LTB : D’où ton retour aux sources, dans l’horreur, mais dans le bon sens du terme.

RT : *rires* On peut dire ça. Au moment où je voulais vraiment retourner au cœur du développement, Supermassive Games (Until Dawn, The Dark Pictures, The Quarry…) cherchait un directeur technique. Ils m’ont contacté et après un entretien j’ai reçu une offre que je n’ai pas accepté immédiatement parce que j’avais aussi d’autres opportunités. Mais j’ai fini par signer chez eux, pour y rester 3 ans en tant que directeur technique sur The Dark Pictures, un projet particulier de plusieurs jeux. On avait un jeu en fin de développement pendant qu’un autre était en milieu de prod’ et qu’un 3e était carrément en pré-prod’. Donc j’avais un pied dans chaque projet, ce qui impliquait d’avoir… trois pieds. Mais retrouver le dev floor ça n’avait pas de prix. J’avais le code source du jeu, j’implémentais du code etc. En arrivant là-bas, après mon expérience plus « mobiles » et disparates chez Square Enix, je me suis dit « ouais, c’est là que je veux être en fait ». En plus c’était pour bosser sur des jeux d’horreur, un de mes genres préférés.

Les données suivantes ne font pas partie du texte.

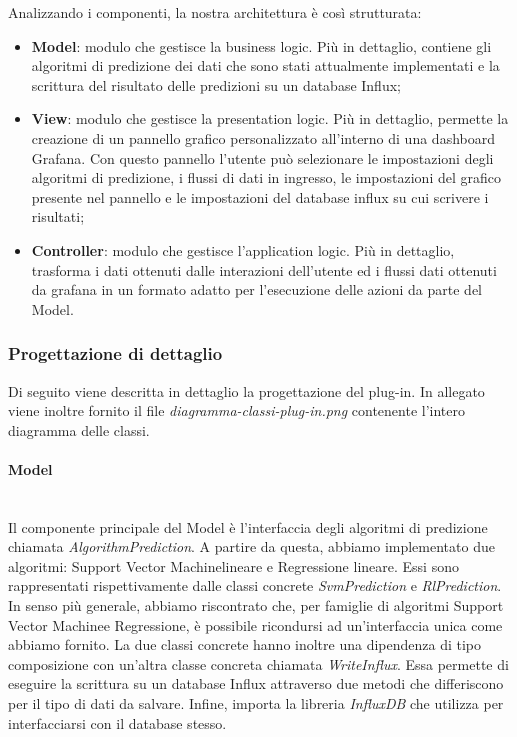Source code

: Analizzando i componenti, la nostra architettura è così strutturata: 
\begin{itemize}
	\item \textbf{Model}: modulo che gestisce la business logic\glo. Più in dettaglio, contiene gli algoritmi di predizione dei dati che sono stati attualmente implementati e la scrittura del risultato delle predizioni su un database Influx;
	\item \textbf{View}: modulo che gestisce la presentation logic. Più in dettaglio, permette la creazione di un pannello grafico personalizzato all'interno di una dashboard Grafana\glo. Con questo pannello l'utente può selezionare le impostazioni degli algoritmi di predizione, i flussi di dati in ingresso, le impostazioni del grafico presente nel pannello e le impostazioni del database influx su cui scrivere i risultati;
	\item \textbf{Controller}: modulo che gestisce l'application logic. Più in dettaglio, trasforma i dati ottenuti dalle interazioni dell'utente ed i flussi dati ottenuti da grafana in un formato adatto per l'esecuzione delle azioni da parte del Model.
\end{itemize}
\subsubsection{Progettazione di dettaglio}
Di seguito viene descritta in dettaglio la progettazione del plug-in. In allegato viene inoltre fornito il file \textit{diagramma-classi-plug-in.png} contenente l'intero diagramma delle classi.
\paragraph{Model} \mbox{}\\ [1mm]
Il componente principale del Model è l'interfaccia degli algoritmi di predizione chiamata \textit{AlgorithmPrediction}. A partire da questa, abbiamo implementato due algoritmi: Support Vector Machine\glosp lineare e Regressione lineare\glo. Essi sono rappresentati rispettivamente dalle classi concrete \textit{SvmPrediction} e \textit{RlPrediction}. In senso più generale, abbiamo riscontrato che, per famiglie di algoritmi Support Vector Machine\glosp e Regressione\glo, è possibile ricondursi ad un'interfaccia unica come abbiamo fornito.
La due classi concrete hanno inoltre una dipendenza di tipo composizione con un'altra classe concreta chiamata \textit{WriteInflux}. Essa permette di eseguire la scrittura su un database Influx attraverso due metodi che differiscono per il tipo di dati da salvare. Infine, importa la libreria \textit{InfluxDB} che utilizza per interfacciarsi con il database stesso.
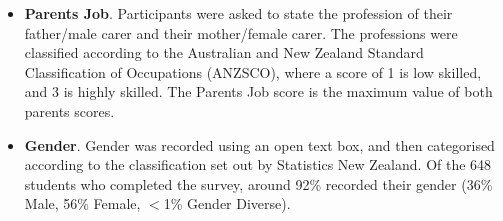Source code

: \begin{itemize}
    \item \textbf{Parents Job}. Participants were asked to state the profession of their father/male carer and their mother/female carer. The professions were classified according to the Australian and New Zealand Standard Classification of Occupations (ANZSCO), where a score of 1 is low skilled, and 3 is highly skilled. The Parents Job score is the maximum value of both parents scores.
    \item \textbf{Gender}. Gender was recorded using an open text box, and then categorised according to the classification set out by Statistics New Zealand. Of the 648 students who completed the survey, around 92\% recorded their gender (36\% Male, 56\% Female, $<$1\% Gender Diverse). 

\end{itemize}
\begin{landscape}
\begin{table}
\label{tab:ItemMeansSDs}       %


\end{table}
\end{landscape}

The Dark Pictures, des jeux parfaits pour streamer ou sursauter sur le canapé

LTB : Effectivement, tu étais pleinement dans ton milieu, même au niveau de l’entourage professionnel.

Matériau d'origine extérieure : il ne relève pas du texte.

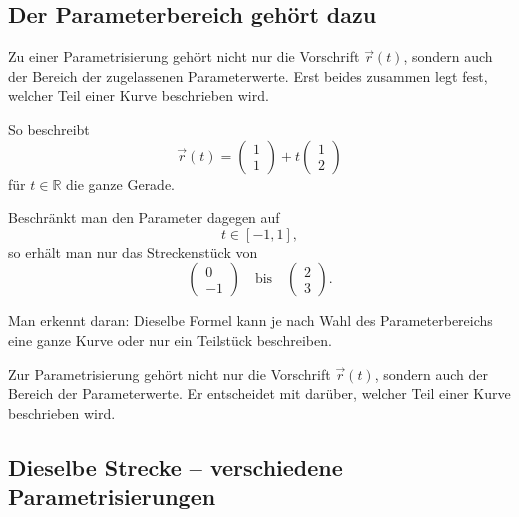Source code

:
\subsection{Der Parameterbereich gehört dazu}

Zu einer Parametrisierung gehört nicht nur die Vorschrift \(\vec r(t)\),
sondern auch der Bereich der zugelassenen Parameterwerte.
Erst beides zusammen legt fest,
welcher Teil einer Kurve beschrieben wird.

So beschreibt
\[
\vec r(t)=
\begin{pmatrix}
	1\\
	1
\end{pmatrix}
+t
\begin{pmatrix}
	1\\
	2
\end{pmatrix}
\]
für \(t\in\mathbb R\) die ganze Gerade.

Beschränkt man den Parameter dagegen auf
\[
t\in[-1,1],
\]
so erhält man nur das Streckenstück von
\[
\begin{pmatrix}
	0\\
	-1
\end{pmatrix}
\quad \text{bis} \quad
\begin{pmatrix}
	2\\
	3
\end{pmatrix}.
\]

Man erkennt daran:
Dieselbe Formel kann je nach Wahl des Parameterbereichs
eine ganze Kurve oder nur ein Teilstück beschreiben.

\begin{DidacticBox}
	Zur Parametrisierung gehört nicht nur die Vorschrift \(\vec r(t)\),
	sondern auch der Bereich der Parameterwerte.
	Er entscheidet mit darüber,
	welcher Teil einer Kurve beschrieben wird.
\end{DidacticBox}



\subsection{Dieselbe Strecke -- verschiedene Parametrisierungen}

RT : Souvent dans les équipes de développement, tu trouves des gens passionnés par l’univers dans lequel se passe le jeu sur lequel ils travaillent. Par exemple, là je bosse sur Mass Effect, et quand j’évoque un livre, une série ou autre, de science-fiction que je découvre ou dans laquelle je me replonge, ils la connaissent déjà. Parce que c’est ce qu’ils aiment. C’est comme au lycée quand tu tombes enfin sur un groupe de « nerd » qui s’avère avoir les mêmes centres d’intérêt que toi. C’est une convergence des passions qui est plaisante, rassurante (surtout au lycée), et ça permet d’approfondir tes propres connaissances sur le sujet. Chez Supermassive Games c’était la même chose mais avec l’univers de l’horreur, qui est plus niche que la S-F. Je me souviens de mon lead programmer qui avait une collection de dvd et de blu-ray de nanars horrifiques, c’était fascinant et contagieux. Au final ça te crée un environnement de travail vraiment positif et motivant.

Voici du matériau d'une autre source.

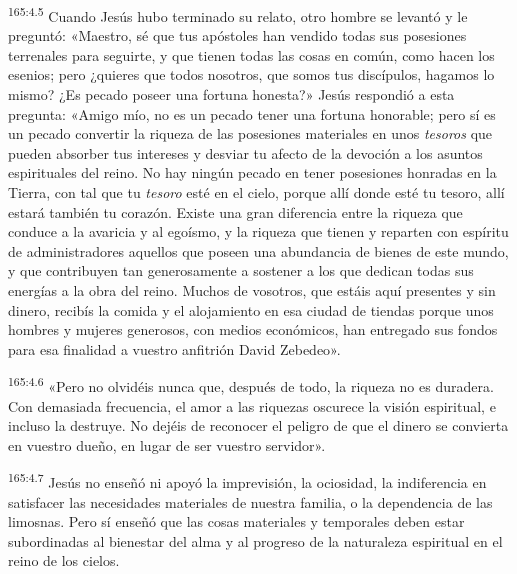 \par 
\textsuperscript{165:4.5} Cuando Jesús hubo terminado su relato, otro hombre se levantó y le preguntó: «Maestro, sé que tus apóstoles han vendido todas sus posesiones terrenales para seguirte, y que tienen todas las cosas en común, como hacen los esenios; pero ¿quieres que todos nosotros, que somos tus discípulos, hagamos lo mismo? ¿Es pecado poseer una fortuna honesta?» Jesús respondió a esta pregunta: «Amigo mío, no es un pecado tener una fortuna honorable; pero sí es un pecado convertir la riqueza de las posesiones materiales en unos \textit{tesoros} que pueden absorber tus intereses y desviar tu afecto de la devoción a los asuntos espirituales del reino. No hay ningún pecado en tener posesiones honradas en la Tierra, con tal que tu \textit{tesoro} esté en el cielo, porque allí donde esté tu tesoro, allí estará también tu corazón. Existe una gran diferencia entre la riqueza que conduce a la avaricia y al egoísmo, y la riqueza que tienen y reparten con espíritu de administradores aquellos que poseen una abundancia de bienes de este mundo, y que contribuyen tan generosamente a sostener a los que dedican todas sus energías a la obra del reino. Muchos de vosotros, que estáis aquí presentes y sin dinero, recibís la comida y el alojamiento en esa ciudad de tiendas porque unos hombres y mujeres generosos, con medios económicos, han entregado sus fondos para esa finalidad a vuestro anfitrión David Zebedeo».

\par 
\textsuperscript{165:4.6} «Pero no olvidéis nunca que, después de todo, la riqueza no es duradera. Con demasiada frecuencia, el amor a las riquezas oscurece la visión espiritual, e incluso la destruye. No dejéis de reconocer el peligro de que el dinero se convierta en vuestro dueño, en lugar de ser vuestro servidor».

\par 
\textsuperscript{165:4.7} Jesús no enseñó ni apoyó la imprevisión, la ociosidad, la indiferencia en satisfacer las necesidades materiales de nuestra familia, o la dependencia de las limosnas. Pero sí enseñó que las cosas materiales y temporales deben estar subordinadas al bienestar del alma y al progreso de la naturaleza espiritual en el reino de los cielos.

Mais au bout d’un moment, avec ma conjointe on voulait quitter l’Angleterre pour diverses raisons. Et après avoir laissé entendre que j’allais probablement vouloir bouger, j’ai reçu différentes propositions (Housemarque, Remedy…). Mais lorsque j’ai eu l’opportunité de travailler chez Bioware, sur le prochain Mass Effect, j’ai regardé ma veste estampillée N7 (code de désignation qu’on retrouve sur les équipements et le vaisseau principal de la trilogie Mass Effect), que j’ai depuis des années et je me suis rendu à l’évidence.

LTB : Ton parcours est parsemé de belles rencontres, d’opportunités en or et de souvenirs impérissables. Mais je sais aussi que tu as vécu des périodes très difficiles, et notamment un phénomène malheureusement encore présent dans le milieu des studios de développement, le crunch. Est-ce que tu accepterais de nous raconter un peu comment tu l’as subi et vécu de l’intérieur ?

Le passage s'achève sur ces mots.